MANILA, Philippines (UPDATED) – The province of Albay was placed under a state of calamity on Tuesday, January 16, amid the threat of a “hazardous eruption” from the Mayon Volcano.

Albay Governor Al Francis Bichara said the declaration would allow the provincial government to tap its calamity fund for relief operations.

As of 2 am on Tuesday, the number of evacuees had risen to 5,318 families or 21,823 persons, staying in 18 evacuation centers. The evacuees are from 25 barangays in Camalig, Guinobatan, Ligao City, Daraga, Tabaco City, and Malilipot.

“This kind of eruption, it will take about weeks, so we have to sustain the operations in our evacuation centers. We have to provide the water supply, sanitary facilities, [and] medicines,” Bichara said in an interview on ANC shortly after the declaration of a state of calamity.

The Albay governor also appealed for aid from the national government and the private sector.

“We’ll be needing the support of the national government, the DSWD (Department of Social Welfare and Development), the Department of Health, the OCD (Office of Civil Defense),” Bichara said.

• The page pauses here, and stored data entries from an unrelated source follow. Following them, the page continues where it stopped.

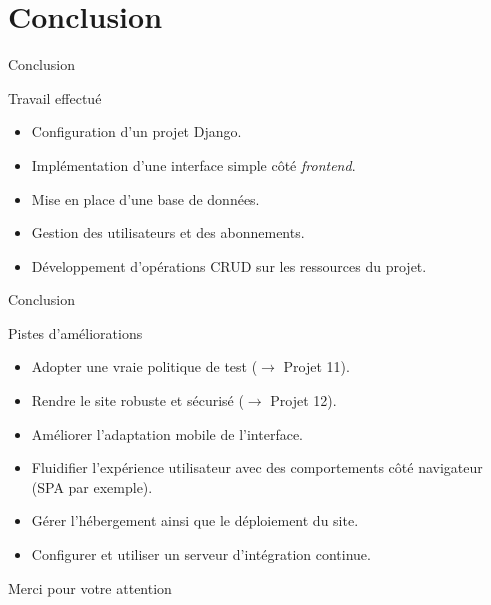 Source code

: \section{Conclusion}

\begin{frame}{Conclusion}
  \begin{block}{Travail effectué}
    \begin{itemize}
    \item Configuration d'un projet Django.
    \item Implémentation d'une interface simple côté \textit{frontend}.
    \item Mise en place d'une base de données.
    \item Gestion des utilisateurs et des abonnements.
    \item Développement d'opérations CRUD sur les ressources du projet.
    \end{itemize}
  \end{block}
\end{frame}

\begin{frame}{Conclusion}
  \begin{block}{Pistes d'améliorations}
    \begin{itemize}
    \item Adopter une vraie politique de test ($\rightarrow$ Projet 11).
    \item Rendre le site robuste et sécurisé ($\rightarrow$ Projet 12).
    \item Améliorer l'adaptation mobile de l'interface.
    \item Fluidifier l'expérience utilisateur avec des comportements
      côté navigateur (SPA par exemple).
    \item Gérer l'hébergement ainsi que le déploiement du site.
    \item Configurer et utiliser un serveur d'intégration continue.
    \end{itemize}
  \end{block}
\end{frame}


\begin{frame}{Merci pour votre attention}
  \tableofcontents
\end{frame}

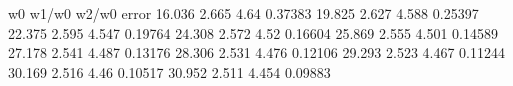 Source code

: \documentclass[a4paper,12pt,polish]{jupyterBook}
\begin{document}
\begin{sphinxVerbatimOutput}

\begin{sphinxVerbatim}[commandchars=\\\{\}]
   w0   w1/w0  w2/w0 error
\PYGZhy{}16.036 2.665 \PYGZhy{}4.64 0.37383
\PYGZhy{}19.825 2.627 \PYGZhy{}4.588 0.25397
\PYGZhy{}22.375 2.595 \PYGZhy{}4.547 0.19764
\PYGZhy{}24.308 2.572 \PYGZhy{}4.52 0.16604
\PYGZhy{}25.869 2.555 \PYGZhy{}4.501 0.14589
\PYGZhy{}27.178 2.541 \PYGZhy{}4.487 0.13176
\PYGZhy{}28.306 2.531 \PYGZhy{}4.476 0.12106
\PYGZhy{}29.293 2.523 \PYGZhy{}4.467 0.11244
\PYGZhy{}30.169 2.516 \PYGZhy{}4.46 0.10517
\PYGZhy{}30.952 2.511 \PYGZhy{}4.454 0.09883
\end{sphinxVerbatim}
\end{sphinxVerbatimOutput}
\end{document}

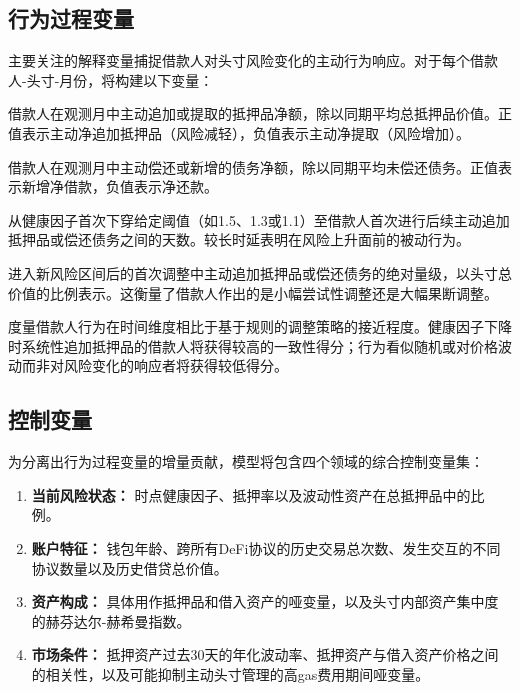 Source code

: \subsection{行为过程变量}

主要关注的解释变量捕捉借款人对头寸风险变化的主动行为响应。对于每个借款人-头寸-月份，将构建以下变量：

\begin{description}[leftmargin=*,labelindent=\parindent, itemindent=0pt]
\item[主动抵押品调整率。] 借款人在观测月中主动追加或提取的抵押品净额，除以同期平均总抵押品价值。正值表示主动净追加抵押品（风险减轻），负值表示主动净提取（风险增加）。

\item[主动债务管理率。] 借款人在观测月中主动偿还或新增的债务净额，除以同期平均未偿还债务。正值表示新增净借款，负值表示净还款。

\item[响应延迟。] 从健康因子首次下穿给定阈值（如1.5、1.3或1.1）至借款人首次进行后续主动追加抵押品或偿还债务之间的天数。较长时延表明在风险上升面前的被动行为。

\item[调整强度。] 进入新风险区间后的首次调整中主动追加抵押品或偿还债务的绝对量级，以头寸总价值的比例表示。这衡量了借款人作出的是小幅尝试性调整还是大幅果断调整。

\item[行为一致性。] 度量借款人行为在时间维度相比于基于规则的调整策略的接近程度。健康因子下降时系统性追加抵押品的借款人将获得较高的一致性得分；行为看似随机或对价格波动而非对风险变化的响应者将获得较低得分。
\end{description}

\subsection{控制变量}

为分离出行为过程变量的增量贡献，模型将包含四个领域的综合控制变量集：

\begin{enumerate}[leftmargin=*,labelindent=\parindent, itemindent=0pt]
\item \textbf{当前风险状态：} 时点健康因子、抵押率以及波动性资产在总抵押品中的比例。
\item \textbf{账户特征：} 钱包年龄、跨所有DeFi协议的历史交易总次数、发生交互的不同协议数量以及历史借贷总价值。
\item \textbf{资产构成：} 具体用作抵押品和借入资产的哑变量，以及头寸内部资产集中度的赫芬达尔-赫希曼指数。
\item \textbf{市场条件：} 抵押资产过去30天的年化波动率、抵押资产与借入资产价格之间的相关性，以及可能抑制主动头寸管理的高gas费用期间哑变量。
\end{enumerate}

“And if there’s some assistance from the private sector, we will highly appreciate it,” he added.

The Mayon Volcano has been under Alert Level 3 since Sunday evening, January 14, meaning a “hazardous eruption is possible within weeks or even days.”

In a bulletin issued 8 am on Tuesday, the Philippine Institute of Volcanology and Seismology (Phivolcs) said it observed “quiet lava effusion from a new summit lava dome, lava flow down the Miisi and Bonga Gullies, and lava collapse events” in the past 24 hours.

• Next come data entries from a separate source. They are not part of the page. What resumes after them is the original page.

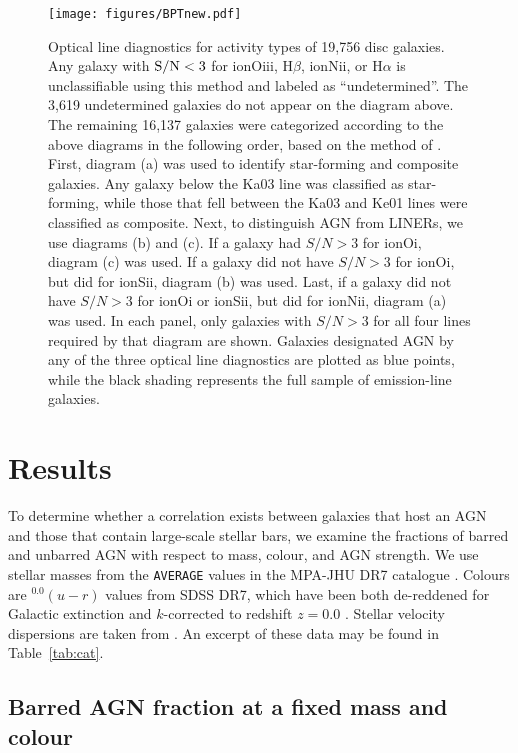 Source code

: \begin{figure*}
\texttt{[image: figures/BPTnew.pdf]}
\caption{Optical line diagnostics for activity types of 19,756 disc galaxies. Any galaxy with $\rm S/N < 3$ for ion{O}{iii}, H$\beta$, ion{N}{ii}, or H$\alpha$ is unclassifiable using this method and labeled as ``undetermined''. The 3,619 undetermined galaxies do not appear on the diagram above. The remaining 16,137 galaxies were categorized according to the above diagrams in the following order, based on the method of \citet{Schawinski2007}. First, diagram (a) was used to identify star-forming and composite galaxies. Any galaxy below the Ka03 line was classified as star-forming, while those that fell between the Ka03 and Ke01 lines were classified as composite. Next, to distinguish AGN from LINERs, we use diagrams (b) and (c). If a galaxy had $S/N > 3$ for ion{O}{i}, diagram (c) was used. If a galaxy did not have $S/N > 3$ for ion{O}{i}, but did for ion{S}{ii}, diagram (b) was used. Last, if a galaxy did not have $S/N > 3$ for ion{O}{i} or ion{S}{ii}, but did for ion{N}{ii}, diagram (a) was used. In each panel, only galaxies with $S/N > 3$ for all four lines required by that diagram are shown. Galaxies designated AGN by any of the three optical line diagnostics are plotted as blue points, while the black shading represents the full sample of emission-line galaxies.}
\label{BPT}
\end{figure*}
\section{Results}
\label{sec:Results}

To determine whether a correlation exists between galaxies that host an AGN and those that contain large-scale stellar bars, we examine the fractions of barred and unbarred AGN with respect to mass, colour, and AGN strength. We use stellar masses from the {\tt AVERAGE} values in the MPA-JHU DR7 catalogue \citep{Kauffmann2003}. Colours are $^{0.0}(u-r)$ values from SDSS DR7, which have been both de-reddened for Galactic extinction and $k$-corrected to redshift $z=0.0$ \citep{Csabai2003}. Stellar velocity dispersions are taken from \citet{Oh2011}. An excerpt of these data may be found in Table~\ref{tab:cat}.

\subsection{Barred AGN fraction at a fixed mass and colour}\label{ssec:barredfraction}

There were also “9 episodes of tremor, 4 of which accompanied short-duration lava fountaining, and 75 lava collapse events.”

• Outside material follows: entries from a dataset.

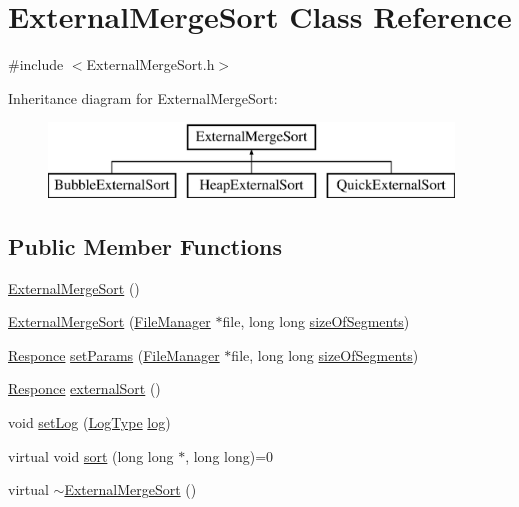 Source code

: \hypertarget{class_external_merge_sort}{}\section{External\+Merge\+Sort Class Reference}
\label{class_external_merge_sort}


{\ttfamily \#include $<$External\+Merge\+Sort.\+h$>$}

Inheritance diagram for External\+Merge\+Sort\+:\begin{figure}[H]
\begin{center}
\leavevmode
\includegraphics[height=2.000000cm]{class_external_merge_sort}
\end{center}
\end{figure}
\subsection*{Public Member Functions}
\begin{DoxyCompactItemize}
\item 
\hyperlink{class_external_merge_sort_a7b6efcd2abbf59a8983f972c52d04650}{External\+Merge\+Sort} ()
\item 
\hyperlink{class_external_merge_sort_a37df182916b341d5466f2fff0d50dfed}{External\+Merge\+Sort} (\hyperlink{class_file_manager}{File\+Manager} $\ast$file, long long \hyperlink{class_external_merge_sort_a1d68bb5e0373cf16807a41272dff1a99}{size\+Of\+Segments})
\item 
\hyperlink{_structures_8h_a9864d6ef28dd6e38416afac4426b3491}{Responce} \hyperlink{class_external_merge_sort_a2a27571acdf4f42e34798663e37f5e0b}{set\+Params} (\hyperlink{class_file_manager}{File\+Manager} $\ast$file, long long \hyperlink{class_external_merge_sort_a1d68bb5e0373cf16807a41272dff1a99}{size\+Of\+Segments})
\item 
\hyperlink{_structures_8h_a9864d6ef28dd6e38416afac4426b3491}{Responce} \hyperlink{class_external_merge_sort_aa0d80e41effe3a13c0d63b33e208918f}{external\+Sort} ()
\item 
void \hyperlink{class_external_merge_sort_ac0eeaba67ee0703acf73a8a5bf78ebe1}{set\+Log} (\hyperlink{_structures_8h_af67907baa897e9fb84df0cb89795b87c}{Log\+Type} \hyperlink{class_external_merge_sort_a41f61c3beb7dc529d7f2a8b2b4ee380b}{log})
\item 
virtual void \hyperlink{class_external_merge_sort_af6412221cc797a846243a343ccc12dba}{sort} (long long $\ast$, long long)=0
\item 
virtual \hyperlink{class_external_merge_sort_adfee7073120e0ae832c96977440b2fb4}{$\sim$\+External\+Merge\+Sort} ()
\end{DoxyCompactItemize}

Phivolcs again reminded the public to be vigilant and not to enter the 6-kilometer permanent danger zone (PDZ) and 7-kilometer extended danger zone (EDZ) on the southern flanks of the volcano “due to the danger of rockfalls, landslides, and sudden explosions or dome collapse that may generate hazardous volcanic flows.”

Ed Laguerta, resident volcanologist in Bicol, said that Mayon’s current eruption is classified as vulcanian associated with magmatic eruption.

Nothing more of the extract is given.